Global evolution of ferroptosis research: a comprehensive bibliometric analysis of publication trends, geographic patterns, pharmacological innovation, and translational progress from inception through 2025
摘要
Ferroptosis is an iron-dependent form of regulated cell death with increasing relevance to pharmacology, particularly in cancer therapy, neuroprotection, and metabolic disease modulation. Despite the rapid growth of the field, existing bibliometric studies remain fragmented, disease-specific, and largely confined to Web of Science databases, with limited coverage beyond 2023. This study presents a comprehensive dual-dataset Scopus-based bibliometric analysis of ferroptosis research (2012–2025), comprising 12,846 original articles representing the global landscape and 1797 pharmacologically enriched articles focused on therapeutic development.

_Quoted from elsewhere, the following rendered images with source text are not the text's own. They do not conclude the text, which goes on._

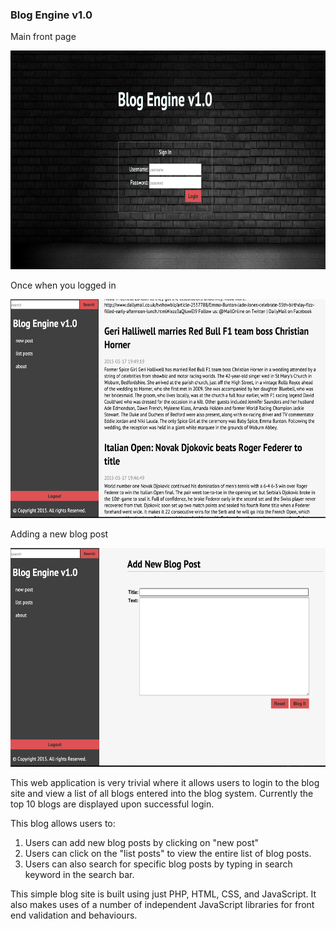 ### Blog Engine v1.0

Main front page

<img src="https://raw.githubusercontent.com/colinbut/blog-engine-v1.0/master/resources/screenshots/blog-login.png" alt="blog-login-page" width="600px" height="350px" />

Once when you logged in

<img src="https://raw.githubusercontent.com/colinbut/blog-engine-v1.0/master/resources/screenshots/blog-content.png" alt="blog-content-page" width="600px" height="350px" />

Adding a new blog post

<img src="https://raw.githubusercontent.com/colinbut/blog-engine-v1.0/master/resources/screenshots/blog-addpost.png" 
alt="blog-add-blog-post" width="600px" height="350px" />

This web application is very trivial where it allows users to login to the blog site and view a list of all blogs entered into the blog system. Currently the top 10 blogs are displayed upon successful login. 

This blog allows users to:
1. Users can add new blog posts by clicking on "new post"
2. Users can click on the "list posts" to view the entire list of blog posts. 
3. Users can also search for specific blog posts by typing in search keyword in the search bar.


This simple blog site is built using just PHP, HTML, CSS, and JavaScript. It also makes uses of a number of independent JavaScript libraries for front end validation and behaviours.


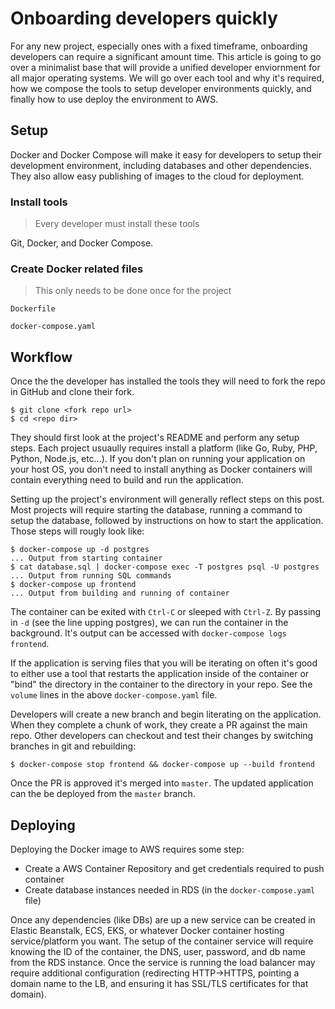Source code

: # Onboarding developers quickly

For any new project, especially ones with a fixed timeframe, onboarding developers can require a significant amount time. This article is going to go over a minimalist base that will provide a unified developer enviornment for all major operating systems. We will go over each tool and why it's required, how we compose the tools to setup developer environments quickly, and finally how to use deploy the environment to AWS.

## Setup 

Docker and Docker Compose will make it easy for developers to setup their development environment, including databases and other dependencies. They also allow easy publishing of images to the cloud for deployment.

### Install tools

> Every developer must install these tools

Git, Docker, and Docker Compose.

### Create Docker related files

> This only needs to be done once for the project

`Dockerfile`

`docker-compose.yaml`

## Workflow

Once the the developer has installed the tools they will need to fork the repo in GitHub and clone their fork.

    $ git clone <fork repo url>
    $ cd <repo dir>

They should first look at the project's README and perform any setup steps. Each project usuaully requires install a platform (like Go, Ruby, PHP, Python, Node.js, etc...). If you don't plan on running your application on your host OS, you don't need to install anything as Docker containers will contain everything need to build and run the application.

Setting up the project's environment will generally reflect steps on this post. Most projects will require starting the database, running a command to setup the database, followed by instructions on how to start the application. Those steps will rougly look like:

    $ docker-compose up -d postgres
    ... Output from starting container
    $ cat database.sql | docker-compose exec -T postgres psql -U postgres
    ... Output from running SQL commands
    $ docker-compose up frontend
    ... Output from building and running of container

The container can be exited with `Ctrl-C` or sleeped with `Ctrl-Z`. By passing in `-d` (see the line upping postgres), we can run the container in the background. It's output can be accessed with `docker-compose logs frontend`.

If the application is serving files that you will be iterating on often it's good to either use a tool that restarts the application inside of the container or "bind" the directory in the container to the directory in your repo. See the `volume` lines in the above `docker-compose.yaml` file.

Developers will create a new branch and begin literating on the application. When they complete a chunk of work, they create a PR against the main repo. Other developers can checkout and test their changes by switching branches in git and rebuilding:

    $ docker-compose stop frontend && docker-compose up --build frontend

Once the PR is approved it's merged into `master`. The updated application can the be deployed from the `master` branch.

## Deploying

Deploying the Docker image to AWS requires some step:

  * Create a AWS Container Repository and get credentials required to push container
  * Create database instances needed in RDS (in the `docker-compose.yaml` file)

Once any dependencies (like DBs) are up a new service can be created in Elastic Beanstalk, ECS, EKS, or whatever Docker container hosting service/platform you want. The setup of the container service will require knowing the ID of the container, the DNS, user, password, and db name from the RDS instance. Once the service is running the load balancer may require additional configuration (redirecting HTTP->HTTPS, pointing a domain name to the LB, and ensuring it has SSL/TLS certificates for that domain).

Using Bibliometrix, VOSviewer, and CiteSpace, the analysis evaluates publication trends, geographic distribution, collaboration networks, keyword co-occurrence, thematic evolution, and strategic mapping based on Bradford’s Law and Callon’s density-centrality metrics, characterizing publication dynamics, intellectual structure, translational trajectories, and pharmacological innovation patterns relevant to drug discovery. Results revealed exponential growth in output, particularly after 2020, with China contributing the largest share of publications, while Western countries demonstrated higher citation impact. Core mechanistic themes centered on GPX4, oxidative stress, and lipid peroxidation, whereas recent thematic evolution highlights increasing emphasis on immunotherapy, prognostic biomarkers, and non-oncological degenerative diseases. Pharmacological thematic mapping identified doxorubicin cardiotoxicity as a dominant motor theme, with sorafenib, network pharmacology, and ubiquitination emerging as foundational therapeutic constructs. This analysis positions ferroptosis as a mature and rapidly expanding pharmacological research domain, identifies key translational frontiers, and provides a strategic framework to guide future drug discovery and therapeutic development.